━━━━━ Exercise data

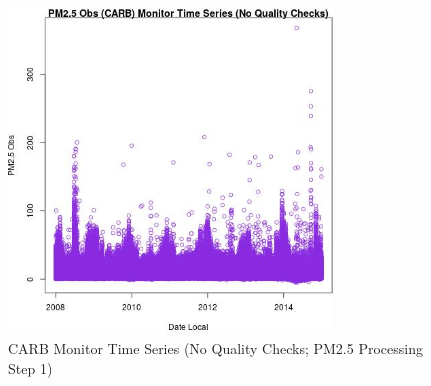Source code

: 
\begin{figure} 
\centering  
\includegraphics[width=0.77\textwidth]{Code_Outputs/PM25Source8TSstep1_PM25_ObsvDate_Local.jpg} 
\caption{\label{fig:PM25Source8TSstep1PM25_ObsvDate_Local}CARB Monitor Time Series (No Quality Checks; PM2.5 Processing Step 1)} 
\end{figure} 
 
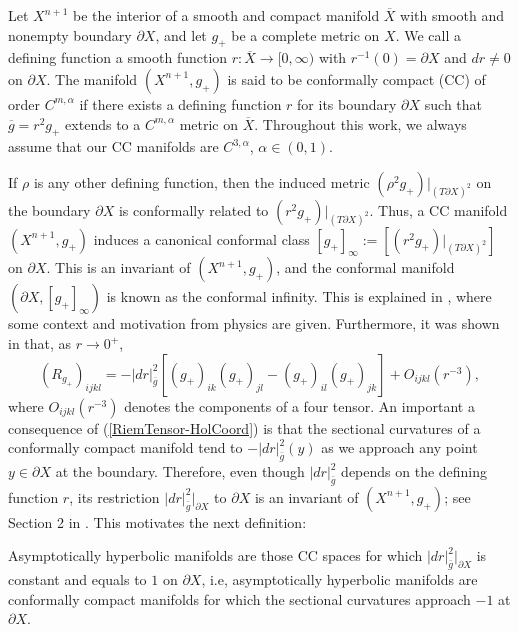\documentclass{amsart}
\begin{document}
\begin{definition}
Let $X^{n+1}$ be the interior of a smooth and compact manifold $\overline X$ with smooth and nonempty boundary $\partial X$, and let $g_+$ be a complete metric on $X$. We call a defining function a smooth function $r:\overline X\to [0,\infty)$ with $r^{-1}({0}) = \partial X$ and $dr\not = 0$ on $\partial X$. The manifold $(X^{n+1},g_+)$ is said to be conformally compact (CC) of order $C^{m,\alpha}$ if there exists a defining function $r$ for its boundary $\partial X$ such that $\overline g = r^2g_+$ extends to a $C^{m,\alpha}$ metric on $\overline{X}$. Throughout this work, we always assume that our CC manifolds are $C^{3,\alpha}$, $\alpha\in(0,1)$.
\end{definition}
If $\rho$ is any other defining function, then the induced metric $(\rho^2g_+)|_{(T\partial X)^2}$ on the boundary $\partial X$ is conformally related to $(r^2g_+)|_{(T\partial X)^2}$. Thus, a CC manifold $(X^{n+1},g_+)$ induces a canonical conformal class $[g_+]_\infty:= [(r^2g_+)|_{(T\partial X)^2}]$ on $\partial X$. This is an invariant of $(X^{n+1},g_+)$, and the conformal manifold $(\partial X,[g_+]_\infty)$ is known as the conformal infinity. This is explained in \cite{Graham}, where some context and motivation from physics are given. Furthermore, it was shown in \cite{mazzeo1986hodge} that, as $r\to 0^+$,
\begin{equation}\label{RiemTensor-HolCoord}
    (R_{g_+})_{ijkl} = -|dr|^2_{\overline g}[(g_+)_{ik}(g_+)_{jl} - (g_+)_{il}(g_+)_{jk}] + O_{ijkl}(r^{-3}),
\end{equation}
where $O_{ijkl}(r^{-3})$ denotes the components of a four tensor. An important a consequence of (\ref{RiemTensor-HolCoord}) is that the sectional curvatures of a conformally compact manifold tend to $-|dr|^2_{\bar g}(y)$ as we approach any point $y\in \partial X$ at the boundary. Therefore, even though $|dr|^2_{\bar g}$ depends on the defining function $r$, its restriction $|dr|^2_{\bar g}|_{\partial X}$ to $\partial X$ is an invariant of $(X^{n+1},g_+)$; see Section 2 in \cite{Graham}. This motivates the next definition: 

\begin{definition}
Asymptotically hyperbolic manifolds are those CC spaces for which $|dr|^2_{\bar g}|_{\partial X}$ is constant and equals to $1$ on $\partial X$, i.e, asymptotically hyperbolic manifolds are conformally compact manifolds for which the sectional curvatures approach $-1$ at $\partial X$. 
\end{definition}
\end{document}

━━━━━━━━━━

### What you have to do
The answer must consist of each line in the entries above that includes "HolCoord".

### Task response
\begin{equation}\label{RiemTensor-HolCoord}
where $O_{ijkl}(r^{-3})$ denotes the components of a four tensor. An important a consequence of (\ref{RiemTensor-HolCoord}) is that the sectional curvatures of a conformally compact manifold tend to $-|dr|^2_{\bar g}(y)$ as we approach any point $y\in \partial X$ at the boundary. Therefore, even though $|dr|^2_{\bar g}$ depends on the defining function $r$, its restriction $|dr|^2_{\bar g}|_{\partial X}$ to $\partial X$ is an invariant of $(X^{n+1},g_+)$; see Section 2 in \cite{Graham}. This motivates the next definition: 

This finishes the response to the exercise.